Sofia Paura, a third-year St. Thomas University student, thought censorship was in the past until a Brazilian judge temporarily banned Netflix’s The First Temptation of Christ. It portrays a pot-smoking Mary and Jesus as a gay man.
The judge said banning the film would be the best for Brazil’s Christian community, which makes up most of the country’s population. According to a 2010 census, Christianity, specifically Catholicism and Protestantism, make up more than 85 per cent of the religion in Brazil.
Paura, who’s Catholic, said the response from some Brazilian Christians is hypocritical. She said it’s not uncommon for them to make fun of other cultures and religions, but when the jokes are aimed at Christians, they can’t take it.
“[Christians] sound like the mean girl in high school that will make fun of everyone, but you cannot say anything about her,” Paura said.
What shocked Paura the most was the time and effort some Brazilians put into trying to censor the movie. She said some Brazilians threatened to cancel their Netflix accounts or threw insults at the Brazilian production company, Porta dos Fundos. But others went to more extreme measures.
On Christmas Eve, Porta dos Fundos’s office in Rio de Janeiro was attacked with Molotov cocktails, though no one was injured.
Paura said censoring this film is like taking a step back to the dictatorship of the ’60s when artists weren’t allowed to release music without government approval.
She wants Brazilians to have the freedom to respectfully express their opinions. Paura hopes the government, and particularly President Jair Bolsonaro, won’t use censorship to control the media people consume.

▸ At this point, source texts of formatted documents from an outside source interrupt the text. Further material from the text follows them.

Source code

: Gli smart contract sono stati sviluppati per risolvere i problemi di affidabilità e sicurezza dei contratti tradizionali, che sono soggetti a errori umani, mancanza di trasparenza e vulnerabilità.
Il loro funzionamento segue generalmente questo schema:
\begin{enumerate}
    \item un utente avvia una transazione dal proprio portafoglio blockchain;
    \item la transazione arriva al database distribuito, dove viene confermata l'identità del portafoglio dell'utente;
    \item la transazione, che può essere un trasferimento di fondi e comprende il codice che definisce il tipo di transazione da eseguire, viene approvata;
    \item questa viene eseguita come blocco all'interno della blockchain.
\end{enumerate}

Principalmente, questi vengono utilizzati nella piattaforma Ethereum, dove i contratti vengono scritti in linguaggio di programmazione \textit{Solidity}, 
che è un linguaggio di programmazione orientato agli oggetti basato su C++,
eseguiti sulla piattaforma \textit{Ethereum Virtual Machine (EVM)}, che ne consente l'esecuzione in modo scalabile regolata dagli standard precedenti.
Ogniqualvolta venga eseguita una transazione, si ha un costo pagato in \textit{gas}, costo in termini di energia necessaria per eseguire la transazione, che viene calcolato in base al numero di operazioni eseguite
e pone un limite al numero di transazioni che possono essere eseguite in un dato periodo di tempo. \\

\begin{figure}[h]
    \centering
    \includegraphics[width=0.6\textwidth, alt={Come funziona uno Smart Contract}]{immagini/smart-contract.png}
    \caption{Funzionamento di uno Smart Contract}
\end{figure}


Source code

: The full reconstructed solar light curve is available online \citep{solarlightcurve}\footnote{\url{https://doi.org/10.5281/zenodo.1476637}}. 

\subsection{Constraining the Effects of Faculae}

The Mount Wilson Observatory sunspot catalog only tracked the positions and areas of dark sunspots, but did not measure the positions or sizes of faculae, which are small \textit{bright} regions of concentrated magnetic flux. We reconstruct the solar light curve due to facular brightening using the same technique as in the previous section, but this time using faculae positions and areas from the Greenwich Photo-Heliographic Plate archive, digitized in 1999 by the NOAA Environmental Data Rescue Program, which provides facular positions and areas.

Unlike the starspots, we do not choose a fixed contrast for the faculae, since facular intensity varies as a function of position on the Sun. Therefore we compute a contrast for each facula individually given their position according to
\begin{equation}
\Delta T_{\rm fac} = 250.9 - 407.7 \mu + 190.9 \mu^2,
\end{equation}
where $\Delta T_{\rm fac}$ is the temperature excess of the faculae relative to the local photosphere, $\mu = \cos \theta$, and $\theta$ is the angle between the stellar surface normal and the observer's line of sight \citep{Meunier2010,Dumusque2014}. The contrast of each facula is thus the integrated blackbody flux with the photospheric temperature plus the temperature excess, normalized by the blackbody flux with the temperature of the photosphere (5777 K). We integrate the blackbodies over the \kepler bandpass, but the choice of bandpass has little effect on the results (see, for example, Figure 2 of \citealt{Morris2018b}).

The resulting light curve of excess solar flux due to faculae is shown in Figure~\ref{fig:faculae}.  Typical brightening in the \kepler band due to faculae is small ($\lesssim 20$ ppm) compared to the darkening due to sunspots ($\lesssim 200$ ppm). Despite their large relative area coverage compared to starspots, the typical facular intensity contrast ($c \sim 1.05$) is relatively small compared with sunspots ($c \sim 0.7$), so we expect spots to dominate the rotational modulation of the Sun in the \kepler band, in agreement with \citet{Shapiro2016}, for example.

“I’m afraid that one day this will be the norm, that we can’t say stuff or do stuff, which I don’t think is going to happen, but you never know because we have Brazilian Trump.”

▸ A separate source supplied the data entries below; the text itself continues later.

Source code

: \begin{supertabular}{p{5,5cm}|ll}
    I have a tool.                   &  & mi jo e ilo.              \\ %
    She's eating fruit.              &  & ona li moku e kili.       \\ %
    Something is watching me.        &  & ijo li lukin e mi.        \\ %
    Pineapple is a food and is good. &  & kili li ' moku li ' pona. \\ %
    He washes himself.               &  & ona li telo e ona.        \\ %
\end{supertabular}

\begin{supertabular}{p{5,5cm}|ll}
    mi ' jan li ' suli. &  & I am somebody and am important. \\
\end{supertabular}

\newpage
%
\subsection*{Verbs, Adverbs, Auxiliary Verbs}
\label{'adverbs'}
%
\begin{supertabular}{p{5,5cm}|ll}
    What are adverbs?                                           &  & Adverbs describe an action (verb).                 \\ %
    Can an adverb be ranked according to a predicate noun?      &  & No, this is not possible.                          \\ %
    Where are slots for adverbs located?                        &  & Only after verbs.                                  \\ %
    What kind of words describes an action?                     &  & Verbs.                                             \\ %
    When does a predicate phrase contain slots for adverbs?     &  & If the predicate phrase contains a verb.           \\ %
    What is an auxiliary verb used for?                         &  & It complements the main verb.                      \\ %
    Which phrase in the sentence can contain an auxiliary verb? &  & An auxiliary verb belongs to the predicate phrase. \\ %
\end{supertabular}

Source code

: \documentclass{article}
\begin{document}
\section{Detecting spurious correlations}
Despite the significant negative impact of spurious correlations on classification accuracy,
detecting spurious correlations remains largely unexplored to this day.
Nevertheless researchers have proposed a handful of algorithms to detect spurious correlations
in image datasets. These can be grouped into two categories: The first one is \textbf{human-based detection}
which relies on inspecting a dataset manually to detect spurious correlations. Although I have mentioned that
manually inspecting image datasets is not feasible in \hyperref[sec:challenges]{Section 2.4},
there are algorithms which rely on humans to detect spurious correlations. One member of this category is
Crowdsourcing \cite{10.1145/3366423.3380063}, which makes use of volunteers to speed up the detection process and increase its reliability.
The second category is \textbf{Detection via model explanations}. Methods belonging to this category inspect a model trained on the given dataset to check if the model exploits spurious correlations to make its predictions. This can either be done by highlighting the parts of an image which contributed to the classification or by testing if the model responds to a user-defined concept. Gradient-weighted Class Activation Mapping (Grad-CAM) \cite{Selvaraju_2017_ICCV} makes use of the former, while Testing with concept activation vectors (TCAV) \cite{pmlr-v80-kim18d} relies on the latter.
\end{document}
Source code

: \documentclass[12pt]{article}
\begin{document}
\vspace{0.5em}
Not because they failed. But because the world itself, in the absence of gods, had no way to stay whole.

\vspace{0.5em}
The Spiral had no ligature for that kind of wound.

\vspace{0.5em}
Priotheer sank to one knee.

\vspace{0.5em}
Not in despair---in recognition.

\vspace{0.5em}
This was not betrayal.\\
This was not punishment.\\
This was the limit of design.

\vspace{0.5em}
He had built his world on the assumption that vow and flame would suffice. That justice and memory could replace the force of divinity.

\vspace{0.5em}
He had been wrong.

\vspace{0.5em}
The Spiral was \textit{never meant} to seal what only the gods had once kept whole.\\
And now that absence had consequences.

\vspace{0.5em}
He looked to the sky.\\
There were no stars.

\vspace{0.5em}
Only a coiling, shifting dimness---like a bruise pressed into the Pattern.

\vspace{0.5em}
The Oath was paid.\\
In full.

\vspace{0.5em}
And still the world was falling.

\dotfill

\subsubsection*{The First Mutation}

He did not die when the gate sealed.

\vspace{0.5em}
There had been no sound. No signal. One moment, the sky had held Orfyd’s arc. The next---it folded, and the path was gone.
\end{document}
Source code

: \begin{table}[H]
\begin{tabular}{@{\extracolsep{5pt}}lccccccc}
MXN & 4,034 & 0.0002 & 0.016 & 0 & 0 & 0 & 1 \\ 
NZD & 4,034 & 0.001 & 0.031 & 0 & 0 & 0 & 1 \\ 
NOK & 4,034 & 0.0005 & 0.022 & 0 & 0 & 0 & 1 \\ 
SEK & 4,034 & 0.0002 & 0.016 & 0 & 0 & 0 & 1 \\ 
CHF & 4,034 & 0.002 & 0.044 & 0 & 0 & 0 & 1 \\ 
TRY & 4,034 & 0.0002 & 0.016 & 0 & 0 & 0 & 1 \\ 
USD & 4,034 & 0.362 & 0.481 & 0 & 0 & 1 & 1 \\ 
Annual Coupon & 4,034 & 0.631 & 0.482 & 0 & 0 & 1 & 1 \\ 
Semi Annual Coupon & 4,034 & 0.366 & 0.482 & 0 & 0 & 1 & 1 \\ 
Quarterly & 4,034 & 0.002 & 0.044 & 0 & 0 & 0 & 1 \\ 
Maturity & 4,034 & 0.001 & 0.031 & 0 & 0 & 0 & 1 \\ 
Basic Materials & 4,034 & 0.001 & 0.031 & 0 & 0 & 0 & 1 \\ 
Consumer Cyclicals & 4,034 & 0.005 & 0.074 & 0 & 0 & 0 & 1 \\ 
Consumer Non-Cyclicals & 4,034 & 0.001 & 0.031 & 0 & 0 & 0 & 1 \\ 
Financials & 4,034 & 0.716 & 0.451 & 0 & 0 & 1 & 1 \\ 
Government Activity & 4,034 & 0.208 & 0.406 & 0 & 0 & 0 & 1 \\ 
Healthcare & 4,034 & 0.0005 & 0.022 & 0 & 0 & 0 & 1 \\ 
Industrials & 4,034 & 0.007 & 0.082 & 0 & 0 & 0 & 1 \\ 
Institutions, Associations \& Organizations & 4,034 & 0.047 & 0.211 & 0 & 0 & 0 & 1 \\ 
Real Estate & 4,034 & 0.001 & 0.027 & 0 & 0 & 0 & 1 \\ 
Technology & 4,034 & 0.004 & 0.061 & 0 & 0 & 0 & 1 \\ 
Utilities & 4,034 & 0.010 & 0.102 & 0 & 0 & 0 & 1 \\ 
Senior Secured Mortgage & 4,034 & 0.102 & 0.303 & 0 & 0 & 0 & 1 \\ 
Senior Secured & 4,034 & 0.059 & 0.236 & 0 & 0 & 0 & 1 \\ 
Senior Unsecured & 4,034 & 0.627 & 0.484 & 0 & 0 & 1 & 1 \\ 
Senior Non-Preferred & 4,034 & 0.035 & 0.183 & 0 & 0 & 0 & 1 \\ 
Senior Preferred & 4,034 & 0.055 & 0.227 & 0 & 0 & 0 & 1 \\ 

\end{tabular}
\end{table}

Professor Stewart Donovan, who teaches a variety of film courses at STU, said while Canada doesn’t have to worry much about censorship, certain Canadian broadcasts often leave out ideas, ideologies and politics they disapprove.
“Most censorship of film takes place in non-democratic developing countries where people want to be heard,” Donovan said in email.
Donovan said censorship stifles political, personal and cultural freedoms and shouldn’t be used except in circumstances like hate speech.
“Unless the films are some kind of historical epic, you rarely get films released that concern themselves with contemporary social and political subjects.”
Vietnam pulled Abominable, an animated children’s movie released in October, from theatres because it featured a map showing Chinese ownership over the South China Sea.
Quyen Ai Truong, a fourth-year STU student from Vietnam, said she and most people in her country agree with the government’s decision.
“This has always been a hot and controversial topic,” she said. “A part of our sea was stolen.”
Truong said Vietnam regularly censors film. Graphic sex scenes, deep Eastern magic, mocking folk stories or culture, superstitious content and anything which would make the country or government look bad are all censored, she said.
While Truong said she agrees with removing Abominable, she said directors should be given more creative freedom to allow controversial and diverse perspectives. She said it helps people understand other points of view and expand their knowledge.
“You get to question stuff, which is better for your free will.”